_Exercise directions_: Using the listing below, please gather every line containing the word "random".
+ + + +
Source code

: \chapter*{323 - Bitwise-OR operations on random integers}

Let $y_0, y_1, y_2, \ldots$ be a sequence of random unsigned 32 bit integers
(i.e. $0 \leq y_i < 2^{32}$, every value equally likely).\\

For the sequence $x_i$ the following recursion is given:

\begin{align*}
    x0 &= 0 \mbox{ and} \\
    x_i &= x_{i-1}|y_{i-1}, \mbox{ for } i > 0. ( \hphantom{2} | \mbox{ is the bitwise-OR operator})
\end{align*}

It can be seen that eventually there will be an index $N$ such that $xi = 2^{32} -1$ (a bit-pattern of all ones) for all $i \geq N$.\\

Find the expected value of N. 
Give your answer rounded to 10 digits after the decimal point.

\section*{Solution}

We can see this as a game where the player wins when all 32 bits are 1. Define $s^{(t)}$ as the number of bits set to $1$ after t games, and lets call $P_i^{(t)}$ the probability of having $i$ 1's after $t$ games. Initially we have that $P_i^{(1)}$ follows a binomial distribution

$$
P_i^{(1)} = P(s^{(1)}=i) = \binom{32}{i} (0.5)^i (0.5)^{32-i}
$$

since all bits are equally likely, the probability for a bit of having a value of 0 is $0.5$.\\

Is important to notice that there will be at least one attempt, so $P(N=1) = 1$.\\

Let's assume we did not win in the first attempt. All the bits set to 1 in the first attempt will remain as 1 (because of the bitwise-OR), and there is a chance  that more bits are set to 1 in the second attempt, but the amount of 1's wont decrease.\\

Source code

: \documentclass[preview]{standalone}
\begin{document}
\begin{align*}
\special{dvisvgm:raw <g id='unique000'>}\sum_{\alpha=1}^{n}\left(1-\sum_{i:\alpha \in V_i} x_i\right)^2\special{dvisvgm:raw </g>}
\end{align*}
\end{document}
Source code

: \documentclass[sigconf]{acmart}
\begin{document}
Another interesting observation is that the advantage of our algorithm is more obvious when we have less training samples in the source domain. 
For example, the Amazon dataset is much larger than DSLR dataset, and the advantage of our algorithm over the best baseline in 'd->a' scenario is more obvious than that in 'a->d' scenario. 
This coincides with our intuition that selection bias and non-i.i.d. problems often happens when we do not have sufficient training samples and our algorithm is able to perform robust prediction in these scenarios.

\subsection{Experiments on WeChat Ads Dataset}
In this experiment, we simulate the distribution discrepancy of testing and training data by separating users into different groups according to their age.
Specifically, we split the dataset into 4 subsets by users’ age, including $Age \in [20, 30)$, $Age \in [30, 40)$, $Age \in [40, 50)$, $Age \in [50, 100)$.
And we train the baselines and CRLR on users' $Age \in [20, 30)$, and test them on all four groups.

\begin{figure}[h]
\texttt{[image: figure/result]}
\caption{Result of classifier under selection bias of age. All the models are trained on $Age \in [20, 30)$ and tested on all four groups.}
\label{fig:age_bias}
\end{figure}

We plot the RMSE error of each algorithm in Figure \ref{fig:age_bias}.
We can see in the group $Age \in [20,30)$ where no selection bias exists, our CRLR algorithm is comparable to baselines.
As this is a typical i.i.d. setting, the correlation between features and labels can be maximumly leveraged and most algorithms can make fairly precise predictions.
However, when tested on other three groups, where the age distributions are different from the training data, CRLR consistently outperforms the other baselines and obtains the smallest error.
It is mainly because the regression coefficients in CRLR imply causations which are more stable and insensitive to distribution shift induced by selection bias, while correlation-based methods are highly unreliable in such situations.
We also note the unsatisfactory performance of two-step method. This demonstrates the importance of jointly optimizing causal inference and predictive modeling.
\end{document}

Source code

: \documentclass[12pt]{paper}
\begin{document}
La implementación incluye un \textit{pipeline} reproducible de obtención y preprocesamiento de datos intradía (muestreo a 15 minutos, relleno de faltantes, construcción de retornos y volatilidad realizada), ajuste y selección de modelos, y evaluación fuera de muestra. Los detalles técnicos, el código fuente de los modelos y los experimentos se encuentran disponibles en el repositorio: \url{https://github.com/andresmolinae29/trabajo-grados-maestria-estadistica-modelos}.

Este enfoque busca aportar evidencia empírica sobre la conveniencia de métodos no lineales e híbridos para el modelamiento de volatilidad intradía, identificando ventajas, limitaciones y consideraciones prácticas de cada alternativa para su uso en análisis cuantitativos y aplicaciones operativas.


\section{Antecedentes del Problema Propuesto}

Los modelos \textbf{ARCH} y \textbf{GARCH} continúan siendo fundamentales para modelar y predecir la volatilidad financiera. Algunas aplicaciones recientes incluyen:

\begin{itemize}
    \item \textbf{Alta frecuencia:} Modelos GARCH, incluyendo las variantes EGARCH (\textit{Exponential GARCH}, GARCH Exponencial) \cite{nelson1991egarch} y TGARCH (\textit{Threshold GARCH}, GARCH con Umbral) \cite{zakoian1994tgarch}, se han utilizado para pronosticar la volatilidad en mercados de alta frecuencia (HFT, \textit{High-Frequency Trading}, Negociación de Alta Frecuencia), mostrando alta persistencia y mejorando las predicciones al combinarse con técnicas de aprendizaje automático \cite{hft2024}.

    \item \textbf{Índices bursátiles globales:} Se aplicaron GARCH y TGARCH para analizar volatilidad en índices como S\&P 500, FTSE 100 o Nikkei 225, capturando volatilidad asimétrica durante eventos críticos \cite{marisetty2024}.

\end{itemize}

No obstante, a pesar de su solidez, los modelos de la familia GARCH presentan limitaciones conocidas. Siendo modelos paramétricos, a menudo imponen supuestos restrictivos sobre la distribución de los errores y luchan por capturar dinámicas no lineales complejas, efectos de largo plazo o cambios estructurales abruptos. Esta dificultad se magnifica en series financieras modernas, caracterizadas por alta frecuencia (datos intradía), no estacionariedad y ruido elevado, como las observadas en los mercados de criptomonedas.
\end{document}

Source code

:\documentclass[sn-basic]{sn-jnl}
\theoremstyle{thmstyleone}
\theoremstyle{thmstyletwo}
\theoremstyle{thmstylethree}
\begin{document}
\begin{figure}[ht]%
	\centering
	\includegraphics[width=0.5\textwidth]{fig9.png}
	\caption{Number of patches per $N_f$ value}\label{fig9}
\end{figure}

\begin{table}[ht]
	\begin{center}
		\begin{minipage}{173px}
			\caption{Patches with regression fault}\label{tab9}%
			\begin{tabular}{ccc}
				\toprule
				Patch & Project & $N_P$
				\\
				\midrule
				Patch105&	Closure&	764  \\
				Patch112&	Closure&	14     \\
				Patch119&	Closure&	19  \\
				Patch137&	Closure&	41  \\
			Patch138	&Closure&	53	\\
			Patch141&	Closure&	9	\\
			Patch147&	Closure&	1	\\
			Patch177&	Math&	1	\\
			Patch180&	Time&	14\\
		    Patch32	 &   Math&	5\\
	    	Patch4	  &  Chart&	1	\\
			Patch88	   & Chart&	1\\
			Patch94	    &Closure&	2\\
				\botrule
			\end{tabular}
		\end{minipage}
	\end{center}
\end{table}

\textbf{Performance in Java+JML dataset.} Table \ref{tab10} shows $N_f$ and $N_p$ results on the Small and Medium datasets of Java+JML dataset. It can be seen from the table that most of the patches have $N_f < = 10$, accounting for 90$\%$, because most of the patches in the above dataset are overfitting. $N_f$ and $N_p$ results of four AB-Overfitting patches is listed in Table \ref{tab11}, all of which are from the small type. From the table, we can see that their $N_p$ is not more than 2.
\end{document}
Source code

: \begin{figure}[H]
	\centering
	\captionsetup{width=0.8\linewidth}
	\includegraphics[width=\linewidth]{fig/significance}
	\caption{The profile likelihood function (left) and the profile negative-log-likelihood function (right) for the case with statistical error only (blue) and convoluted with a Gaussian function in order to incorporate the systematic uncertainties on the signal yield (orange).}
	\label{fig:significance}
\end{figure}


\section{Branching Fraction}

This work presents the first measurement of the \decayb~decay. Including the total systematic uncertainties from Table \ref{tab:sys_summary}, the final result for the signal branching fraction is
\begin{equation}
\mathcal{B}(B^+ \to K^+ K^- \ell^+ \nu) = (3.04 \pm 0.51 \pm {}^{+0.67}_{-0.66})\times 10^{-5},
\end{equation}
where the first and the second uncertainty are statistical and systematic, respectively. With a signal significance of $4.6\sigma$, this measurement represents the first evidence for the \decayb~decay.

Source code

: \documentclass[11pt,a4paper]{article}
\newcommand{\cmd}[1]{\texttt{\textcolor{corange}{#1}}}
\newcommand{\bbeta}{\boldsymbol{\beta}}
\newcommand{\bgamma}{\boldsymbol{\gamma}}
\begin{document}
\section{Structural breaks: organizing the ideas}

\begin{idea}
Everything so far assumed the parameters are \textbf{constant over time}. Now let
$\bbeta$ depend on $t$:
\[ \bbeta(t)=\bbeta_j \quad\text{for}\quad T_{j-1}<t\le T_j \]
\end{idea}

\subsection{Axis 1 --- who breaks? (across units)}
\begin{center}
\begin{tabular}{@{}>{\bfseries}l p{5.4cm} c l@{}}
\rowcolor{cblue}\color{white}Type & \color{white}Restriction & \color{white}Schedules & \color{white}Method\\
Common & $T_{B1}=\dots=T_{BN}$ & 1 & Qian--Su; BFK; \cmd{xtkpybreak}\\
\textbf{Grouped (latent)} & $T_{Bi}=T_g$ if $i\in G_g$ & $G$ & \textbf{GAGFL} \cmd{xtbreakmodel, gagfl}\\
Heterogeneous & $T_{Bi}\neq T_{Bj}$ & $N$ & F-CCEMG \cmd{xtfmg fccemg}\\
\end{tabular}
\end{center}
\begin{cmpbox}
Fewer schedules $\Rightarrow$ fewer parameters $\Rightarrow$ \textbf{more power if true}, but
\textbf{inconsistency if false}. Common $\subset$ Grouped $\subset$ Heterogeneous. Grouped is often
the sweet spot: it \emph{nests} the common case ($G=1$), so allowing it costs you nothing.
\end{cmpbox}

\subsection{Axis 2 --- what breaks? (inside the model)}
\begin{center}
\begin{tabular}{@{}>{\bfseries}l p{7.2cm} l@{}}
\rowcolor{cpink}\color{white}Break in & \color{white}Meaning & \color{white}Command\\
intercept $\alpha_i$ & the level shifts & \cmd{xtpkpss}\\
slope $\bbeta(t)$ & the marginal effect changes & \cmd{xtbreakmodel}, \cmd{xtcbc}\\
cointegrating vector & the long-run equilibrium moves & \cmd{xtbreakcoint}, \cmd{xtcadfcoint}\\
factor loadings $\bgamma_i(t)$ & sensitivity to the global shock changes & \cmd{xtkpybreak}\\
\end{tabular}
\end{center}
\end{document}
+ + + +
_Problem solution_:
: \chapter*{323 - Bitwise-OR operations on random integers}
Let $y_0, y_1, y_2, \ldots$ be a sequence of random unsigned 32 bit integers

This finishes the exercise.